Born in Amesbury, Massachusetts, Charles Harold Davis attended art classes at the newly founded school of the Boston Museum of Fine Arts, Massachusetts, where he studied under the German artist Otto Grundmann from 1877 to 1879. He went to Paris in 1880, remaining in France for ten years. He studied at the Académie Julian under Jules-Joseph Lefebvre and Gustave Boulanger from 1880 to 1992, and spent much time in Fleury and Barbizon and painting in the forest of Fontainebleu. So enthralled by the region, in fact, that he decided to become a landscape painter and returned there to work foregoing his studies at the academy. he painted a large landscape for submission to the Paris Salon of 1882, and to his amazement it was accepted. Thereafter, he regularly exhibted at the Salon, receiving critical acclaim. It was also in Fleury that he met Angele Genevieve Legarde, a French woman whom he married in 1884. The couple had two children.
In 1891, Davis family returned to New England, settling in the seaside village of Mystic, Connecticut, centrally located between New York and Boston, the two cities in which he actively exhibited. He developed an increasingly impressionist style and began painting cloudscapes, for which he was best-known.

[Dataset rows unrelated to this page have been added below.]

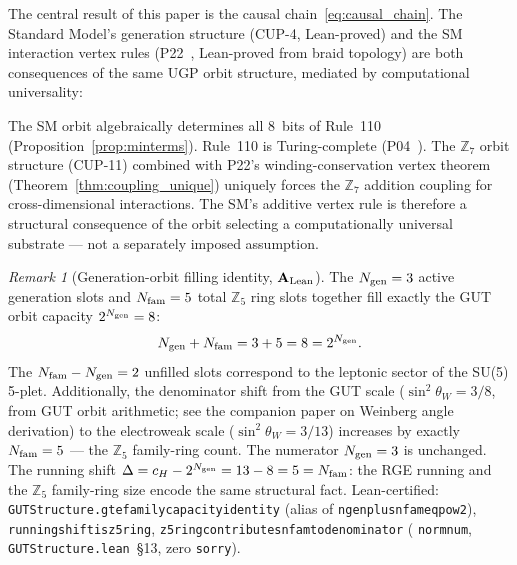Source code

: \documentclass[11pt]{article}
\theoremstyle{remark}
\newtheorem{remark}[theorem]{Remark}
\newcommand{\lean}[1]{%
  \penalty-100
  \begingroup\def\_{\textunderscore\allowbreak}\texttt{#1}\endgroup}
\newcommand{\CatAL}{\ensuremath{\textbf{A}_{\rm Lean}}}
\begin{document}
The central result of this paper is the causal chain~\eqref{eq:causal_chain}.
The Standard Model's generation structure (CUP-4, Lean-proved) and the SM interaction
vertex rules (P22~\cite{Spivack2026_UGPDynamics}, Lean-proved from braid topology) are both consequences of the same
UGP orbit structure, mediated by computational universality:

\begin{tcolorbox}[colback=blue!3,colframe=blue!40!black,left=6pt,right=6pt]
\small
The SM orbit algebraically determines all 8~bits of Rule~110 (Proposition~\ref{prop:minterms}).
Rule~110 is Turing-complete (P04~\cite{Spivack2025_UGPDynamicsUniversality}). The $\mathbb{Z}_7$ orbit structure (CUP-11) combined
with P22's winding-conservation vertex theorem (Theorem~\ref{thm:coupling_unique}) uniquely forces the
$\mathbb{Z}_7$ addition coupling for cross-dimensional interactions. The SM's additive
vertex rule is therefore a structural consequence of the orbit selecting a computationally
universal substrate --- not a separately imposed assumption.
\end{tcolorbox}

\begin{remark}[Generation-orbit filling identity, $\CatAL$]
\label{rem:family_capacity}
The $N_{\rm gen} = 3$ active generation slots and $N_{\rm fam} = 5$ total $\mathbb{Z}_5$
ring slots together fill exactly the GUT orbit capacity $2^{N_{\rm gen}} = 8$:
\[
N_{\rm gen} + N_{\rm fam} = 3 + 5 = 8 = 2^{N_{\rm gen}}.
\]
The $N_{\rm fam} - N_{\rm gen} = 2$ unfilled slots correspond to the leptonic sector
of the SU(5) 5-plet.
Additionally, the denominator shift from the GUT scale ($\sin^2\theta_W = 3/8$, from GUT orbit arithmetic; see the companion paper on Weinberg angle derivation)
to the electroweak scale ($\sin^2\theta_W = 3/13$) increases by exactly $N_{\rm fam} = 5$ ---
the $\mathbb{Z}_5$ family-ring count. The numerator $N_{\rm gen} = 3$ is unchanged.
The running shift $\Delta = c_H - 2^{N_{\rm gen}} = 13 - 8 = 5 = N_{\rm fam}$:
the RGE running and the $\mathbb{Z}_5$ family-ring size encode the same structural fact.
Lean-certified: \lean{GUTStructure.gte\_family\_capacity\_identity}
(alias of \lean{ngen\_plus\_nfam\_eq\_pow2}),
\lean{running\_shift\_is\_z5\_ring}, \lean{z5\_ring\_contributes\_nfam\_to\_denominator}
(\lean{norm\_num}, \lean{GUTStructure.lean}~\S13, zero \texttt{sorry}).
\end{remark}
\end{document}

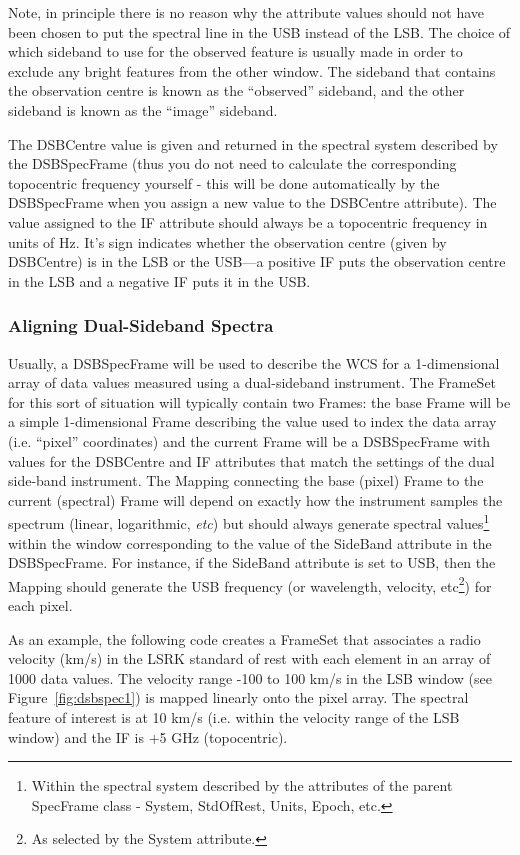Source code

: \documentclass[twoside,11pt]{starlink}
\begin{document}
Note, in principle there is no reason why the attribute values should not
have been chosen to put the spectral line in the USB instead of the LSB.
The choice of which sideband to use for the observed feature is usually
made in order to exclude any bright features from the other window. The
sideband that contains the observation centre is known as the ``observed''
sideband, and the other sideband is known as the ``image'' sideband.

The DSBCentre value is given and returned in the spectral system
described by the DSBSpecFrame (thus you do not need to calculate the
corresponding topocentric frequency yourself - this will be done
automatically by the DSBSpecFrame when you assign a new value to the
DSBCentre attribute). The value assigned to the IF attribute should
always be a topocentric frequency in units of Hz. It's sign indicates
whether the observation centre (given by DSBCentre) is in the LSB or the
USB---a positive IF puts the observation centre in the LSB and a negative
IF puts it in the USB.


\subsubsection{Aligning Dual-Sideband Spectra}
Usually, a DSBSpecFrame will be used to describe the WCS for a
1-dimensional array of data values measured using a dual-sideband
instrument. The FrameSet for this sort of situation will typically
contain two Frames: the base Frame will be a simple 1-dimensional Frame
describing the value used to index the data array (i.e. ``pixel''
coordinates) and the current Frame will be a DSBSpecFrame with values for
the DSBCentre and IF attributes that match the settings of the dual
side-band instrument. The Mapping connecting the base (pixel) Frame to
the current (spectral) Frame will depend on exactly how the instrument
samples the spectrum (linear, logarithmic, \emph{etc}) but should always
generate spectral values\footnote{Within the spectral system described by
the attributes of the parent SpecFrame class - System, StdOfRest, Units,
Epoch, etc.} within the window corresponding to the value of the SideBand
attribute in the DSBSpecFrame. For instance, if the SideBand attribute is
set to USB, then the Mapping should generate the USB
frequency (or wavelength, velocity, etc\footnote{As selected by the
System attribute.}) for each pixel.

As an example, the following code creates a FrameSet that associates a
radio velocity (km/s) in the LSRK standard of rest with each element
in an array of 1000 data values. The velocity range -100 to 100 km/s in
the LSB window (see Figure~\ref{fig:dsbspec1}) is mapped linearly onto the
pixel array. The spectral feature of interest is at 10 km/s (i.e. within the
velocity range of the LSB window) and the IF is +5 GHz (topocentric).
\end{document}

He eventually became a leading figure in the Mystic Art Colony and founded the Mystic Art Association in 1913. He became a full member of the National Academy of Design in 1906, and received many awards, including a silver medal at the Paris Exhibition of 1889.
Davis’s work is included in important collections, including those of the Metropolitan Museum of Art, New York City; the Corcoran Gallery of Art, Washington, D.C.; The Pennsylvania Academy of Art, Philadelphia; and the Museum of Fine Arts, Boston.